エルデリオン様の御行為に、戸惑う事も無くなります。
成熟した、力の強い男性相手では、最初は…不安で、怖く無いですか?」
問われてレジィは、エルデリオンとの初めての時を思い返し、こっくり頷く。
エドアルドは再び、美麗な顔で、にっこり微笑んだ。
「…私の侍従達は、皆あなたと年の近い少年ばかり。
けれどこの国の風習に染まっておりますから。
男性を相手にする事に、躊躇いません。
庭に待たせてありますから、よろしければお会いになりませんか?」
そう告げて、椅子から立ち上がると、レジィに手を差し伸べ、夜のとばりが覆い始めた、庭園へと誘う。

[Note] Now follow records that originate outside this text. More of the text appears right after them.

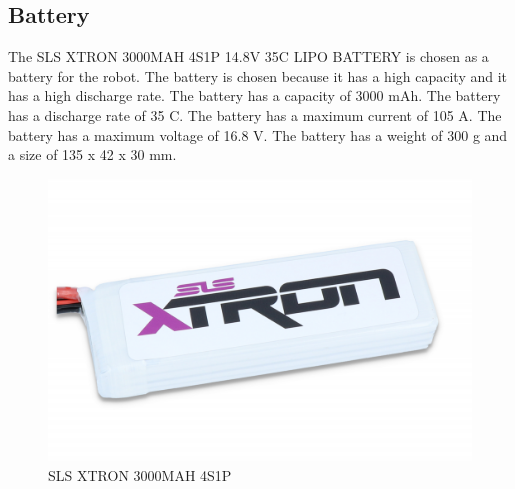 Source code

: \subsection{Battery}
The SLS XTRON 3000MAH 4S1P 14.8V 35C LIPO BATTERY is chosen as a battery for the robot. The battery is chosen because it has a high capacity and it has a high discharge rate. The battery has a capacity of 3000 mAh. The battery has a discharge rate of 35 C. The battery has a maximum current of 105 A. The battery has a maximum voltage of 16.8 V. The battery has a weight of 300 g and a size of 135 x 42 x 30 mm.
\begin{figure}[h]
	\centering
	\includegraphics[width=0.5\linewidth]{SLS_XTRON_3000MAH_4S1P}
	\caption[SLS XTRON 3000MAH 4S1P]{SLS XTRON 3000MAH 4S1P}
	\label{fig:SLS_XTRON_3000MAH_4S1P}
\end{figure}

窓辺のテーブルだったから、庭園に続く掃き出し窓は直ぐ横にあって、少し歩いただけで、出て行けた。
レジィはチラ…と、奥のテーブルのエウロペを覗う。
エウロペはもう、席を立ち上がり始めていた。
レジィは頷くと、先に立ち上がって待つエドアルドに頷き、立ち上がると庭園へと続く、掃き出し窓を潜った。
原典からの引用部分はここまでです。